“Mark: Releasing the Gospel’s Power”

Overview: We’re studying Mark because he succinctly explores who Christ is and what it looks like to follow him. “Mark communicates Christ and discipleship through the messiness and vividness of stories, not just through the precision of propositions” (Justin Harris)[1].

 

Background: The author of the Gospel of Mark is John Mark, the son of Mary (Acts 12:12). While not one of the original disciples, he went with Paul and Barnabas as an assistant on their first missionary journey (Acts 13:5). However, halfway through the trip, he abandoned them and returned to Jerusalem (Acts 13:13). This brought sharp criticism from Paul. However, later, Paul refers to him positively (Col 4:10). Scholars think that Mark wrote the gospel sometime between AD 64–67[2] and this makes Mark “the earliest gospel” and, therefore, “the closest to actual events”, which gives the “most historical portrait of Jesus.” Mark “is a master storyteller, with a fast-paced, lively style and a multitude of colorful details” (Mark L. Strauss) with a dramatic literary style that stresses the facts with a sense of urgency.

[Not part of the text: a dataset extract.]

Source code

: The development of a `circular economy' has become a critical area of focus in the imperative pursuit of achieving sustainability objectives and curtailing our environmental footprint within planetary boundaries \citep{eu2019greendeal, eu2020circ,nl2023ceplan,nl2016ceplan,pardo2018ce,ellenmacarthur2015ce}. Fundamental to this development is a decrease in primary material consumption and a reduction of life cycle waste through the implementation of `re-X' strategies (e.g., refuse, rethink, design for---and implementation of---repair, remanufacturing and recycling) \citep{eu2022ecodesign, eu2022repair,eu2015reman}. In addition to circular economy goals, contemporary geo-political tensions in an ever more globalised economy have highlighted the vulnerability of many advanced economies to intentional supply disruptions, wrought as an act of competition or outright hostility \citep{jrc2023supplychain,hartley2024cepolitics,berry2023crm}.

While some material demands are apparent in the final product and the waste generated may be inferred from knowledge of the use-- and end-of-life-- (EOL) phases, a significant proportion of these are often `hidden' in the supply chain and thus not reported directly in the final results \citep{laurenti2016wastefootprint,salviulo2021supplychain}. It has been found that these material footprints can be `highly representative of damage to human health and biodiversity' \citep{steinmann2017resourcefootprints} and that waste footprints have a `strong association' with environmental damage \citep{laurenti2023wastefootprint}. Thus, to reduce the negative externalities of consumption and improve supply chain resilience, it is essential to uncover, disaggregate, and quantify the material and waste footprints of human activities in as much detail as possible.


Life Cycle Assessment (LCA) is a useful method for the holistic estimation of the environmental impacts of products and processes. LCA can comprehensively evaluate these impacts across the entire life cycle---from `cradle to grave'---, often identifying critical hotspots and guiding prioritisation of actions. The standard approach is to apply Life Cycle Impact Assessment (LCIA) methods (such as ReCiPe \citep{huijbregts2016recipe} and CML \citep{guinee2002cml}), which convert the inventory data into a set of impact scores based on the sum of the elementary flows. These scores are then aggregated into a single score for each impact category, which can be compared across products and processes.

Mark’s descriptions of events are often shorter, and therefore the whole book is shorter than the other gospels. Mark, like Luke’s primary audience, was primarily Gentile, especially Roman, rather than Jewish-Christian (Matthew) or both Jewish and Gentile readers (John).

 

Key verses: “The beginning of the good news about Jesus the Messiah, the Son of God” (1:1, NIV); and “For even the Son of Man did not come to be served, but to serve, and to give his life as a ransom for many” (10:45, NIV).